For Zeitlin, the lack of an advance wasn't a deterrent: He was just happy to get a deal so he could make the changes that he didn't have time to make before Sundance.

"At that [Sundance] screening, I was still so broken," he said. "We finished the film about two days before that, and I had a whole pile of notes that I hadn't gotten to do. So I was watching the film thinking, that dog's barking too loud, we need more magenta in that shot… I was convinced everybody hated it. Even after the standing ovation, I just couldn't wrap my head around the fact that I was finished."

The Searchlight deal, he said, was huge because it meant he could go back and add some magenta, make the dog's bark softer …

"I didn't even know what Fox Searchlight was," he said, laughing. "I had no idea about the industry or anything. But the first thing I was excited about was when they told me, 'You know, if someone buys the film, you're going to be able to go back and do your notes.' So we got to go back and fix all the psychotic miniscule things that were bothering me. And now I'm at peace with it."

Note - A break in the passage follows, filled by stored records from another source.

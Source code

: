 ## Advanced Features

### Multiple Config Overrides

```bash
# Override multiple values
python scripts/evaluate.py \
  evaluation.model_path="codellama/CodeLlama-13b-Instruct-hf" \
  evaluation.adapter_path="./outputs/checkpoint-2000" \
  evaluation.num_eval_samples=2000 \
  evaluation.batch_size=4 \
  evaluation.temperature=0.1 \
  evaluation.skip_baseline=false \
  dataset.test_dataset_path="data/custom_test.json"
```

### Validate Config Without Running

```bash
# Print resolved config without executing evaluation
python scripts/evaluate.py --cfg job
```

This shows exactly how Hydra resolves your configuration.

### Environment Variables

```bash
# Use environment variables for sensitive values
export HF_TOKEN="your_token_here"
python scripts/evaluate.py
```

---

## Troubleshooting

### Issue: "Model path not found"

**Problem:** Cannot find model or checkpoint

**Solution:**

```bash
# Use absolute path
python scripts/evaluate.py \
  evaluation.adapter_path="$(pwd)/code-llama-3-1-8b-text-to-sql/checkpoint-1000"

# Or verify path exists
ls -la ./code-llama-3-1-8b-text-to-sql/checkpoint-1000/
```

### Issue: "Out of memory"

Beasts of the Southern Wild posterSearchlight's advertising has focused on the Cannes and Sundance wins, and on raves from a group of top-tier critics: Manohla Dargis and A.O. Scott at the New York Times, Richard Corliss at Time, Peter Travers at Rolling Stone …

The initial release is limited to Los Angeles and New York, where word-of-mouth from the festivals should guarantee robust box-office figures. It will expand beginning on July 4 in New Orleans and reach about two dozen cities by mid-July. 

"I think it will work to a core arthouse group driven by the wide acclaim and awards," said the head of an indie company who asked not to be identified. "Most likely it will have a tough time breaking out of that … [but I] would never count out Searchlight, who have broken out challenging films before."

If the company now faces the daunting task of turning a festival favorite into a commercial success, Zeitlin said he is not worried in the slightest that his little film might not be a big hit.

"It's already gone so much further than I ever could have imagined," he said. "For me, the expansion to audiences has just been fascinating. It's just so interesting to see such a regional little movie made by such a scrappy, ragtag group of people communicate so far from where we did it.

"And it's been amazing that people understand it so well. People in the Ukraine are like, 'I completely understand what you're talking about.' And I'm like, really? I don't think I could have said  anything to that person that would have made sense to them, but the film is somehow making sense. That's been really, really exciting.

"It'll be great if it does well," he concluded. "But I'm not scared that it won't."